Madam Speaker, I am very proud as always to rise in the House representing the people of Timmins--James Bay and to rise in a place that is called the House of Commons. It is called the House of Commons because Parliament was set up to have a voice for the common people, so that the lords and the cronies and their pals could not simply lord over fundamental issues, one of them being taxation, taxation without representation. It was made up of common people who represented various regions.
People watching this back home see the New Democratic Party as being the one party in the House to speak about the issue before us, which is the Conservative government's attempt to take an unwanted tax out of the hide of senior citizens and people on fixed income.

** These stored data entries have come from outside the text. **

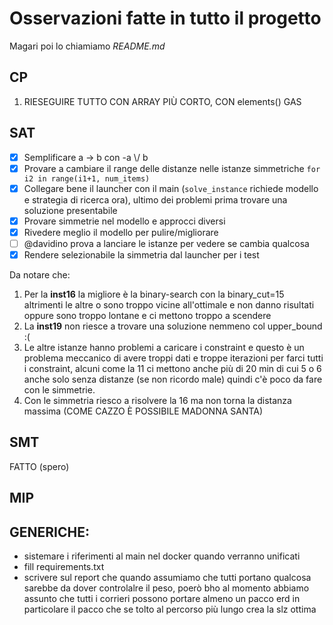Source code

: # Osservazioni fatte in tutto il progetto

Magari poi lo chiamiamo _README.md_

## CP

1. RIESEGUIRE TUTTO CON ARRAY PIÙ CORTO, CON elements() GAS

## SAT

* [X] Semplificare a -> b con -a  \\/ b
* [X] Provare a cambiare il range delle distanze nelle istanze simmetriche `for i2 in range(i1+1, num_items)`
* [X] Collegare bene il launcher con il main (`solve_instance` richiede modello e strategia di ricerca ora), ultimo dei problemi prima trovare una soluzione presentabile
* [X] Provare simmetrie nel modello e approcci diversi
* [X] Rivedere meglio il modello per pulire/migliorare
* [ ] @davidino prova a lanciare le istanze per vedere se cambia qualcosa
* [X] Rendere selezionabile la simmetria dal launcher per i test

Da notare che:

1. Per la **inst16** la migliore è la binary-search con la binary_cut=15 altrimenti le altre o sono troppo vicine all'ottimale e non danno risultati oppure sono troppo lontane e ci mettono troppo a scendere
2. La **inst19** non riesce a trovare una soluzione nemmeno col upper_bound :(
3. Le altre istanze hanno problemi a caricare i constraint e questo è un problema meccanico di avere troppi dati e troppe iterazioni per farci tutti i constraint, alcuni come la 11 ci mettono anche più di 20 min di cui 5 o 6 anche solo senza distanze (se non ricordo male) quindi c'è poco da fare con le simmetrie.
4. Con le simmetria riesco a risolvere la 16 ma non torna la distanza massima (COME CAZZO È POSSIBILE MADONNA SANTA)

## SMT

FATTO (spero)

## MIP

## GENERICHE:

- sistemare i riferimenti al main nel docker quando verranno unificati
- fill requirements.txt
- scrivere sul report che quando assumiamo che tutti portano qualcosa sarebbe da dover controlalre il peso, poerò bho al momento abbiamo assunto che tutti i corrieri possono portare almeno un pacco erd in particolare il pacco che se tolto al percorso più lungo crea la slz ottima
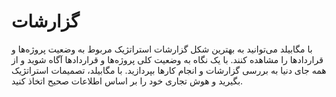 # گزارشات

با مگابیلد می‌توانید به بهترین شکل گزارشات استراتژیک مربوط به وضعیت پروژه‌ها و قراردادها را مشاهده کنند. با یک نگاه به وضعیت کلی پروژه‌ها و قراردادها آگاه شوید و از همه جای دنیا به بررسی گزارشات و انجام کارها بپردازید. با مگابیلد، تصمیمات استراتژیک بگیرید و هوش تجاری خود را بر اساس اطلاعات صحیح اتخاذ کنید.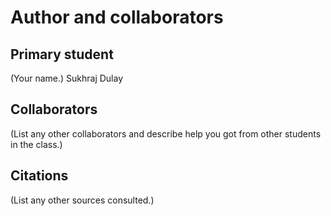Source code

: Author and collaborators
========================

Primary student
---------------
(Your name.)
Sukhraj Dulay

Collaborators
-------------
(List any other collaborators and describe help you got from other students
in the class.)


Citations
---------
(List any other sources consulted.)
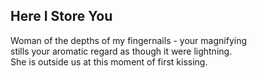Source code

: Here I Store You
----------------
Woman of the depths of my fingernails - your magnifying  
stills your aromatic regard as though it were lightning.  
She is outside us at this moment of first kissing.  
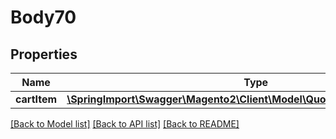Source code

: # Body70

## Properties
Name | Type | Description | Notes
------------ | ------------- | ------------- | -------------
**cartItem** | [**\SpringImport\Swagger\Magento2\Client\Model\QuoteDataCartItemInterface**](QuoteDataCartItemInterface.md) |  | 

[[Back to Model list]](../README.md#documentation-for-models) [[Back to API list]](../README.md#documentation-for-api-endpoints) [[Back to README]](../README.md)


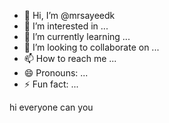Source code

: - 👋 Hi, I’m @mrsayeedk
- 👀 I’m interested in ...
- 🌱 I’m currently learning ...
- 💞️ I’m looking to collaborate on ...
- 📫 How to reach me ...
- 😄 Pronouns: ...
- ⚡ Fun fact: ...

<!---
mrsayeedk/mrsayeedk is a ✨ special ✨ repository because its `README.md` (this file) appears on your GitHub profile.
You can click the Preview link to take a look at your changes.
--->hi everyone can you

The government does not have the guts nor the willingness to hear from senior citizens nor to hear from small business, so it brought forward a closure motion. We are not even debating the issue of the unwanted HST today. We are debating the fact that the Conservative government is shutting down debate on a bill that the public has not even seen.
Then we look at the Liberals' position. Well I could look at the Liberals, but they are all off at their Christmas eggnog parties. The Liberals say they cannot represent this issue in the House because if they do, the government might make them stay for the weekend and they are off to the beaches of Cuba.
The Liberals and the Conservatives both have one thing in common. Both parties think that by deep-sixing debate they can escape the sensor of the people of Ontario and British Columbia. This speaks to a deep malaise that exists in both the Liberal and Conservative Party. They think that the common people do not need to be heard.
I would like to quote an article in the Toronto Sun from the other day that actually spoke about this. It said :
The July 1 imposition of an unwanted Harmonized Sales Tax on millions of Canadians, which took another step forward on Parliament Hill yesterday, is a symbol of a growing malaise in Canadian politics. It's the increasing disconnection of Canada's political elite, both in the nation's capital and in the provinces, regardless of whether they are Conservatives or Liberals, from the people they are supposed to serve.
Conservative backbenchers think they are going to escape the judgment of average citizens on this issue because they are hiding behind this pathetic fig leaf, saying it is the provinces. It is not the provinces. This comes from the Mike Harris gang. This is the agenda of the finance minister. As the National Post said in early March of this year, “It was a pet project of the finance minister”.
People in Ontario will remember that gang and what the Mike Harris crew did. They were the ones who laughed when people were not able to feed their kids. They were the ones who told them to buy dented cans of tuna if they wanted to feed their families. They were the ones who demonized the poor. A woman who was nine months pregnant, who had received overpayments on her student loans, was considered such a criminal that she was put under house arrest and left to die. We heard nothing from that gang about what they were doing to the poor and to seniors. That is the Mike Harris gang.
That same gang is now in Ottawa. They are trying to pretend that the provinces are doing this, and yet in budget 2006 the finance minister said:
The Government invites all provinces that have not yet done so to engage in discussions on the harmonization of their provincial retail sales taxes with the federal GST.
On April 10, 2008, the finance minister, who was the right hand of Mike Harris, said:
--we're also calling on the remaining provinces that have not harmonized their PST with the GST to work with us to accomplish that goal of harmonization.
The National Post refers to this as being “the pet project of the finance minister”.
Just recently, members of the wonderful New Democratic government in Manitoba, who did not mind staying up late at night to debate a motion that affected their citizens, said that Manitoba was rejecting an invitation from the federal government to introduce a harmonized sales tax because, as proposed, the HST would impose more than $400 million in new sales tax costs on Manitoba families at a time of economic uncertainty.